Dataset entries
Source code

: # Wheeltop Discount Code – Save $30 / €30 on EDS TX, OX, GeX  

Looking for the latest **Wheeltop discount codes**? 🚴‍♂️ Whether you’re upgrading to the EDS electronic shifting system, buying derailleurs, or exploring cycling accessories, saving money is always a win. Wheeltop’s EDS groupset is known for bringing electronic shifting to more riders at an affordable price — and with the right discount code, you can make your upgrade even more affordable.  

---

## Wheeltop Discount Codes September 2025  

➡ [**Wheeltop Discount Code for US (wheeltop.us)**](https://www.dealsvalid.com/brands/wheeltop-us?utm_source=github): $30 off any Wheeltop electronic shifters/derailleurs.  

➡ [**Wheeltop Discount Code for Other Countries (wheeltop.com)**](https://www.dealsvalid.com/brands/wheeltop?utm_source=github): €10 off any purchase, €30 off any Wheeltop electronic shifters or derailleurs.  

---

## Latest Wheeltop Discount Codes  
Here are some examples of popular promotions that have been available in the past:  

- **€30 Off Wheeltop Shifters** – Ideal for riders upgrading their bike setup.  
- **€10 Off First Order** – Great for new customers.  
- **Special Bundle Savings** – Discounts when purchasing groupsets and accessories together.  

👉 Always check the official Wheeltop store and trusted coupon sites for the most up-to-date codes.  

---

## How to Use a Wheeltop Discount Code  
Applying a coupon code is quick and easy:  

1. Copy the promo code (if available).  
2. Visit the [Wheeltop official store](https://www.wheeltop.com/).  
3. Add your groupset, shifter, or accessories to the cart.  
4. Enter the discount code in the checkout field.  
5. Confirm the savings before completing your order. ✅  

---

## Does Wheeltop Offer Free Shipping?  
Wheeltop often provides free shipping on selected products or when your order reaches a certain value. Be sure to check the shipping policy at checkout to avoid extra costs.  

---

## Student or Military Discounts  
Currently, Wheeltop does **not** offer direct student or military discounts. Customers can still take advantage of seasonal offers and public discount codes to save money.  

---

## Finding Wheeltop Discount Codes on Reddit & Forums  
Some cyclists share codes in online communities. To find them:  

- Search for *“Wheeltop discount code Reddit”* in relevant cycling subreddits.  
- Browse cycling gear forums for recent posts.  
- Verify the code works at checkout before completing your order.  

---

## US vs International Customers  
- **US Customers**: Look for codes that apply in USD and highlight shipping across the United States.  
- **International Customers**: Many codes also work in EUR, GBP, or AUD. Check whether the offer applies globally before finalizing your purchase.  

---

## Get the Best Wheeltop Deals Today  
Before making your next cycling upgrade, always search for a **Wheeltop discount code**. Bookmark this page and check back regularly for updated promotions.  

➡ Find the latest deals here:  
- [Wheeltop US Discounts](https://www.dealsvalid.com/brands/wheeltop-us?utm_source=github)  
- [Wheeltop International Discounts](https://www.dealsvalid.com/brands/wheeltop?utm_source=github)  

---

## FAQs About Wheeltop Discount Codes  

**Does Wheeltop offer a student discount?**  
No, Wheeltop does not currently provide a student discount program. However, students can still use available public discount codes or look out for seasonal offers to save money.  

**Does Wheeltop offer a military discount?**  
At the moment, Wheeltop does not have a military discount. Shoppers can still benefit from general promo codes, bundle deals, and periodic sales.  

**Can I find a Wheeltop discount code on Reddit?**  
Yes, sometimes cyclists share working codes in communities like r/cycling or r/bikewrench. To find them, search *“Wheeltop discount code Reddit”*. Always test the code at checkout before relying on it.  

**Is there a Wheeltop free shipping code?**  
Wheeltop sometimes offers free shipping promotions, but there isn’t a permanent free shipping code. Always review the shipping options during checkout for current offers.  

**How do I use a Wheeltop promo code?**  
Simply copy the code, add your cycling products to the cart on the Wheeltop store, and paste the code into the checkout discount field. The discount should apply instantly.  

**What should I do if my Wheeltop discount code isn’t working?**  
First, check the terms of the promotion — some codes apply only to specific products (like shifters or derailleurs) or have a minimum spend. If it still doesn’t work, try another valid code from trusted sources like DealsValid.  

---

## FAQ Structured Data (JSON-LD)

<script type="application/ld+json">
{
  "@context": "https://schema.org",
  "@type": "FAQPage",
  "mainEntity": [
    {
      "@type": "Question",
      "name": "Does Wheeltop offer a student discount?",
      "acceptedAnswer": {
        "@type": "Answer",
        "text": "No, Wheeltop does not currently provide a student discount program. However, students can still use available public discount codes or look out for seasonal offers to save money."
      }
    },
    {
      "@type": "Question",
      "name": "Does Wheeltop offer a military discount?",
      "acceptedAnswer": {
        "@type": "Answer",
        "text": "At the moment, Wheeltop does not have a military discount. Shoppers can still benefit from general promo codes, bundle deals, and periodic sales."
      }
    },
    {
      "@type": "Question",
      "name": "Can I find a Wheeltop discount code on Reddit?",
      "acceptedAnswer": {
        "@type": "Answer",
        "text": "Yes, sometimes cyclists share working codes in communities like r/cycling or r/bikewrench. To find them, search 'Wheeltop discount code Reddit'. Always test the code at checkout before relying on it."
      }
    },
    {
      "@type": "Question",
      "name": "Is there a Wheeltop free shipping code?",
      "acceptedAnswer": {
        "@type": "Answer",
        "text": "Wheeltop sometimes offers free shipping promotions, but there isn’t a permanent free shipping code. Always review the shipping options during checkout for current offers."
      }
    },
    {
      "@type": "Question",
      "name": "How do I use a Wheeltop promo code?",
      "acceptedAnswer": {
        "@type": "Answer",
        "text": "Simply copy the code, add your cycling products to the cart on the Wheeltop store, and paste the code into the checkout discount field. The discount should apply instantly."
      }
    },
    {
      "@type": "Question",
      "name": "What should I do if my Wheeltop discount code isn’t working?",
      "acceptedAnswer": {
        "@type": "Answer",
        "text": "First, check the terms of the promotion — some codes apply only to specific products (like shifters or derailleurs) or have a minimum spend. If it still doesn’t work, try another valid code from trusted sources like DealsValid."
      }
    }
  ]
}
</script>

Task to carry out: Out of the data above, set down the lines from the one with "Wheeltop promo code?**" to the one with "code isn’t working?**", both included, exactly as written and with no additions.

Result:
**How do I use a Wheeltop promo code?**  
Simply copy the code, add your cycling products to the cart on the Wheeltop store, and paste the code into the checkout discount field. The discount should apply instantly.  

**What should I do if my Wheeltop discount code isn’t working?**  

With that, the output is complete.